DATASET CONTENT
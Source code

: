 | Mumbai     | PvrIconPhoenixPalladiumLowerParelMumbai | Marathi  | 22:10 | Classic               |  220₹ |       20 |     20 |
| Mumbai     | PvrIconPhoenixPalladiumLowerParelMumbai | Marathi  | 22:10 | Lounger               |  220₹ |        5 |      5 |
...
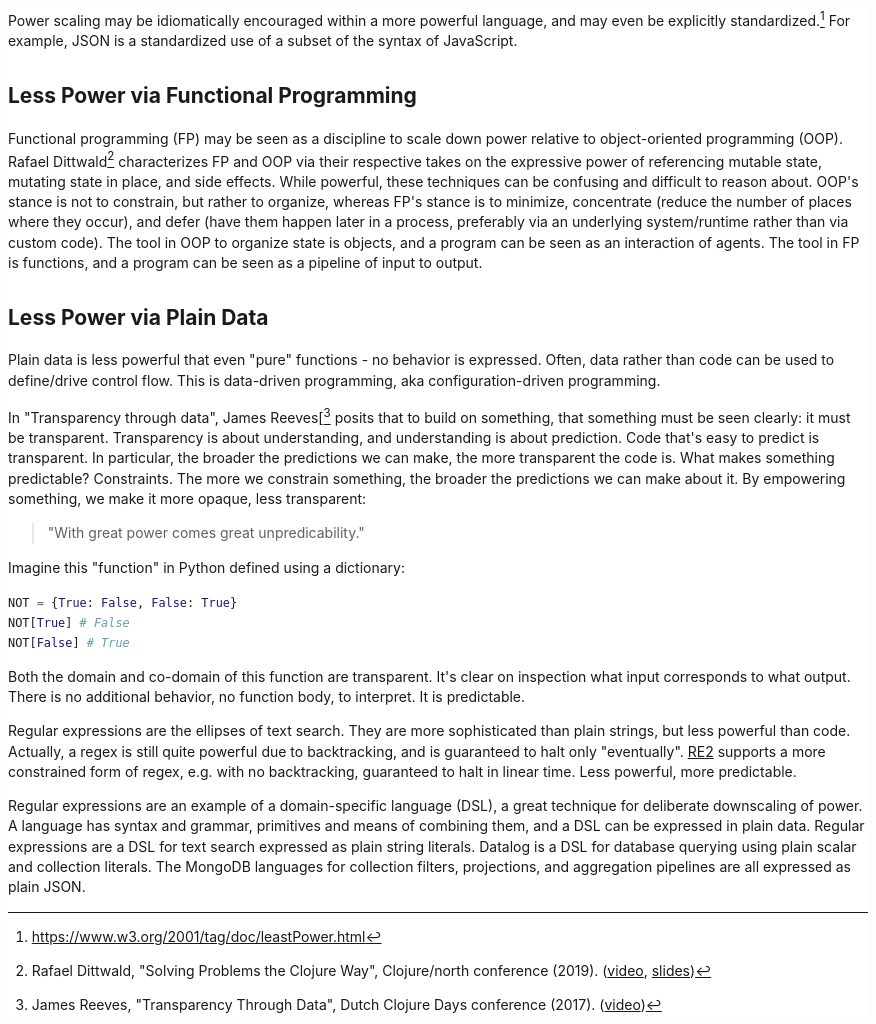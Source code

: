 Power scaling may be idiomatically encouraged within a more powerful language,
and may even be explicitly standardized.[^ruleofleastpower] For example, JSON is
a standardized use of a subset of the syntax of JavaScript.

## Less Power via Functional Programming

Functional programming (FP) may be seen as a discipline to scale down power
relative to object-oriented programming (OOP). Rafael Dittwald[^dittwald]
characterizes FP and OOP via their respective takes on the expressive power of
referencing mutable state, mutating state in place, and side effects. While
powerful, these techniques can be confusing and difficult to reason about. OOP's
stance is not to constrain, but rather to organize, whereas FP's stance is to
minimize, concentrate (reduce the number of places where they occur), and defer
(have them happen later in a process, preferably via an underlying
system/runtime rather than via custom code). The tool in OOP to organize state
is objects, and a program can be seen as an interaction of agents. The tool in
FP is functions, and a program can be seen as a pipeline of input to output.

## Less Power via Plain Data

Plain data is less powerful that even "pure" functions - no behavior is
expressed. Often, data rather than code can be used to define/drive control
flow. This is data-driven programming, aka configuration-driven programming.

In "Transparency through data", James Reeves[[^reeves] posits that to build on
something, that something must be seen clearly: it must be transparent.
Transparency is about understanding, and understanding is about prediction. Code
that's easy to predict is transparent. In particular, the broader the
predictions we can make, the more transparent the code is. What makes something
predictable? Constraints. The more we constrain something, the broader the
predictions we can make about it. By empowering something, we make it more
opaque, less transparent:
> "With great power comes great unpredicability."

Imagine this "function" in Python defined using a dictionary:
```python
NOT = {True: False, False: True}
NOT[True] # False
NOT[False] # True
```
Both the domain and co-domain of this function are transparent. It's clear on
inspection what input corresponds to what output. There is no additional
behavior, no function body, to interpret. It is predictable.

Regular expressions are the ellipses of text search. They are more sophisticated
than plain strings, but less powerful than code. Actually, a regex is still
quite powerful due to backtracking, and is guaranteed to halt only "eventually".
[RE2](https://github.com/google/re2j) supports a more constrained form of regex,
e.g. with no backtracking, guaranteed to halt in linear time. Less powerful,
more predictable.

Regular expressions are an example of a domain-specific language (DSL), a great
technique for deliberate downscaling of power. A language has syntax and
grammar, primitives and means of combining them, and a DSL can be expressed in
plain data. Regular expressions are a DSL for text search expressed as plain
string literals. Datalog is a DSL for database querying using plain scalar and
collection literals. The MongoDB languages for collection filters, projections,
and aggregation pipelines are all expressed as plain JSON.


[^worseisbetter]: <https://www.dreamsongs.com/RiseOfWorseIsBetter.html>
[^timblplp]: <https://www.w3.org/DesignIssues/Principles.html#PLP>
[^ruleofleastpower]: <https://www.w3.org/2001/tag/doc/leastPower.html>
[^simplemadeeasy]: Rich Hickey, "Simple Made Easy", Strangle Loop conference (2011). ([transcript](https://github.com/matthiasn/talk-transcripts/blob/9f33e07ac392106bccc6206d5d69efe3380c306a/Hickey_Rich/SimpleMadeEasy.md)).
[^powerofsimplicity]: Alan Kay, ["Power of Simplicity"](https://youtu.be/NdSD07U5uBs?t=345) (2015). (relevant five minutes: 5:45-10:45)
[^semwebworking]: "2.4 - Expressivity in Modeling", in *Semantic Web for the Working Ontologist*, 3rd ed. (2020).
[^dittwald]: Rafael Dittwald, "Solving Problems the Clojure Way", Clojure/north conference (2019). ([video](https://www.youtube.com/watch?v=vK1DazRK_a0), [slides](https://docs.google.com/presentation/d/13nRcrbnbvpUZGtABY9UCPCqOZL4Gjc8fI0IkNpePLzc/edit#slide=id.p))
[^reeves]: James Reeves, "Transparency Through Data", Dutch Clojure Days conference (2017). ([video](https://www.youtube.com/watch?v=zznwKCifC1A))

WHAT IS REQUIRED
From the entries above, return exactly the line containing "than plain strings, but", the line containing "grammar, primitives and", and all lines between, and nothing else.

EXPECTED OUTPUT
than plain strings, but less powerful than code. Actually, a regex is still
quite powerful due to backtracking, and is guaranteed to halt only "eventually".
[RE2](https://github.com/google/re2j) supports a more constrained form of regex,
e.g. with no backtracking, guaranteed to halt in linear time. Less powerful,
more predictable.

Regular expressions are an example of a domain-specific language (DSL), a great
technique for deliberate downscaling of power. A language has syntax and
grammar, primitives and means of combining them, and a DSL can be expressed in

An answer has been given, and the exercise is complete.